BRUSSELS/NICOSIA — Cyprus could use its reserves of gas to meet up to 40 percent of Europe’s additional gas needs over the next decade, helping to curb the European Union’s reliance on Russia, the head of the island’s national gas firm said.
Europe has hopes that Eastern Mediterranean gas reserves can help to diversify its supply sources, as well as easing Cyprus’s economic pain and potentially playing a role in healing the rift between the northern and southern parts of the island.
Charles Ellinas, executive chairman of the Cyprus National Hydrocarbons Company, said authorities would also push ahead with plans to develop a liquefaction plant to handle exports expected from 2020.
But gas from the region also comes with Middle East complications since the fields are split with Israel and Lebanon, two countries technically at war, and Turkey objects to ethnically split Cyprus tapping offshore reserves.
“I am very confident that Cyprus can provide Europe with 30 to 40 percent of its additional gas needs by 2025,” Ellinas said as part of a series of interviews on the gas market.
Europe’s gas demand is slightly below 500 million cubic meters a year, and Ellinas estimated the increase in demand by then to be around 100 billion cubic meters a year, although many analysts say demand will grow much more slowly.
The U.S. Geological Survey estimates that a mean 3.5 trillion cubic meters of recoverable gas lie in the eastern Mediterranean basin, as well as 1.7 billion barrels of recoverable oil.
Much of it lies trapped beneath the sea bed between Cyprus, Israel and Lebanon, including two vast gas fields off Israel which are some the largest discovered in the past decade.
So far, an estimated 200 bcm of natural gas worth $80 billion at current prices have been discovered in the Aphrodite gas field in Cypriot waters, but research suggests that developing the field would require large amounts of upfront investment into a project that may not deliver high returns.
Analysts say gas prices could fall after 2015 when a wave of new supplies becomes available in the United States, Australia and Africa.
Consultants estimate that the first phase of the LNG facility including infrastructure and one delivery chain will cost $6 billion. One option under consideration for funding the project was to use the LNG sales agreements as collateral.
“Given that the ownership of gas is, roughly speaking, two-thirds Cyprus’s and one third to oil companies, these LNG sales agreements are worth a large amount of money, which can provide security for loans,” Ellinas said.

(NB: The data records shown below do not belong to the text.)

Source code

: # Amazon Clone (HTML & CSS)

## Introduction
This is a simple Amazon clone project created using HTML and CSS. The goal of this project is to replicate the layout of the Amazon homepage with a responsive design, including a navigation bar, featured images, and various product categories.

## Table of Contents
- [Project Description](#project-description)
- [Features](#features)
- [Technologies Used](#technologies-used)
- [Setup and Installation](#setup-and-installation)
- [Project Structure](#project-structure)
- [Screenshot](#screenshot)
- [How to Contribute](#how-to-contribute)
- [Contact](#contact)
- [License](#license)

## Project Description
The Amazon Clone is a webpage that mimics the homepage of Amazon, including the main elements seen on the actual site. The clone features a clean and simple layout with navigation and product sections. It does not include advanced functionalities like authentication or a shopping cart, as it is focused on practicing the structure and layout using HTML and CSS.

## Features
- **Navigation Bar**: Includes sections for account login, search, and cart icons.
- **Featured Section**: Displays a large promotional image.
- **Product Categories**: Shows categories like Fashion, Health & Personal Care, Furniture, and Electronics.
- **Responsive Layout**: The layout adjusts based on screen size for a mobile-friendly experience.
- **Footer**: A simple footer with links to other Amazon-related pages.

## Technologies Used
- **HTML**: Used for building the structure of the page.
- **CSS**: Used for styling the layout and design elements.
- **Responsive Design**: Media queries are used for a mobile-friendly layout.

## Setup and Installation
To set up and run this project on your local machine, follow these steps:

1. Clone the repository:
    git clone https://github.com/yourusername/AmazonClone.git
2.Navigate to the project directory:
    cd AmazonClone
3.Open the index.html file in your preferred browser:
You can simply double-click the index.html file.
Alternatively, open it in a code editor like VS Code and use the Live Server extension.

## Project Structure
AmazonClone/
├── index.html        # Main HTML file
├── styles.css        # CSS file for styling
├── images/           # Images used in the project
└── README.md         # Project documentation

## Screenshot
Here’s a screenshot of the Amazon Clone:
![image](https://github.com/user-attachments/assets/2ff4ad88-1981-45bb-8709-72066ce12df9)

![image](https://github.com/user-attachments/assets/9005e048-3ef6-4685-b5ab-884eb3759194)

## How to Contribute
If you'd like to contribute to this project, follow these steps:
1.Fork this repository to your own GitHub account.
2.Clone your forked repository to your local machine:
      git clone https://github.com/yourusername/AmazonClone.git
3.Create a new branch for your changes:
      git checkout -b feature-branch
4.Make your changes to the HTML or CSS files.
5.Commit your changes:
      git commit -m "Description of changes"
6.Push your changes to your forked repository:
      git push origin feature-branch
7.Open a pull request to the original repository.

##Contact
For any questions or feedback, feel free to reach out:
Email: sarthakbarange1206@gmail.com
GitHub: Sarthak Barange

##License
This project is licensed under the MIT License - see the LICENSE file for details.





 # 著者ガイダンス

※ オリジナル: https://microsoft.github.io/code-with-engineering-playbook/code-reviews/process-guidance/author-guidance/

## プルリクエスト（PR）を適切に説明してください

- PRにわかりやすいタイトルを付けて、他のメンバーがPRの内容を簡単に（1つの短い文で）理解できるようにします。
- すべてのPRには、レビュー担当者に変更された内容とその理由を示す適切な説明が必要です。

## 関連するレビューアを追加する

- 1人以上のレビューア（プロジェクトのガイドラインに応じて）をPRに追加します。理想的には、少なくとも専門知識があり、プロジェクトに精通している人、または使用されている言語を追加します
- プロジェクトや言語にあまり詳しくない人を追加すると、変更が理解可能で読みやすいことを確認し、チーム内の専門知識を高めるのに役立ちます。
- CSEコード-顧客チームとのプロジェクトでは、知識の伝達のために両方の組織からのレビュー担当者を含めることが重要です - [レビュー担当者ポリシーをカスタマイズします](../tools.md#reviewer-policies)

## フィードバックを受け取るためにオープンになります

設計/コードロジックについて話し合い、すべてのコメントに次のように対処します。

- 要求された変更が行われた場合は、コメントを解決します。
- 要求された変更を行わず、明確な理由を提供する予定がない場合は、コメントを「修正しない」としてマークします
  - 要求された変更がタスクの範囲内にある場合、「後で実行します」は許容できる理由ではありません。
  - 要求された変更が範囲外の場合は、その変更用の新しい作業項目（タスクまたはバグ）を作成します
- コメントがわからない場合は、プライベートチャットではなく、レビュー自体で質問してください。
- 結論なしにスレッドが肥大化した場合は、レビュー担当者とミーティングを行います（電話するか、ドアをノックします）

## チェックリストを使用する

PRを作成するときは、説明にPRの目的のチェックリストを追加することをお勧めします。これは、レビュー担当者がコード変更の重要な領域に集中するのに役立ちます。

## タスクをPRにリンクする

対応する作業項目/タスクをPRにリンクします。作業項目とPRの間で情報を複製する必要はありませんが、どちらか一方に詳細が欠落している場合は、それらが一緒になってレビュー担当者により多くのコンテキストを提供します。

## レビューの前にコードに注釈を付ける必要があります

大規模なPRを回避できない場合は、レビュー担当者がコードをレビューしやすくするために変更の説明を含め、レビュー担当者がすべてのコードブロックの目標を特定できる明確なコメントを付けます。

Ellinas said there was a chance that developing the gas could lead Turkey and Cyprus to bridge their 40-year differences. “One of the reasons Turkey has been putting so much pressure on everybody is because of their own needs (for gas),” he said.
The gas windfall is one economic positive for Cyprus, where the terms of an EU and International Monetary Fund bailout will see the island’s 17.5 billion euro ($22.51 billion) economy shrink by more than 8 percent this year.
Despite its close business ties with Cyprus in other sectors, Russia does not have any involvement in the island’s attempts to develop its offshore energy sources.
“The Eastern Mediterranean is a secure, independent supply corridor. It’s probably best if Russia is not involved,” Ellinas said when asked about Russian involvement.
Cyprus has signed production sharing contracts with U.S. based Noble Energy, France’s Total, Italy’s ENI and South Korea’s KoGas.
Ellinas said Noble was scheduled to start appraisal drilling in June to verify initial findings of between 142 and 228 billion cubic meters of gas. Total was scheduled to start an exploratory drill in 2014, and ENI by 2015 or possibly earlier.
“I have seen the estimates of ENI and Total about how much gas there is in their blocks and it is quite significant,” he said. Asked if the estimates were on a par with those of Noble, he said: “The short answer is yes.”
Ellinas, who previously held senior positions at energy firm Mott MacDonald, said the construction of a pipeline to channel the gas to markets was impractical because of sea depths, but said that could not be ruled out in the future.
For now, the island will move ahead with plans to construct an LNG terminal, which will liquefy gas and ship it.
The terminal, which is expected to be built at Vassilikos, on the island’s south, could handle gas from Israel and Lebanon as well as Cyprus, he said.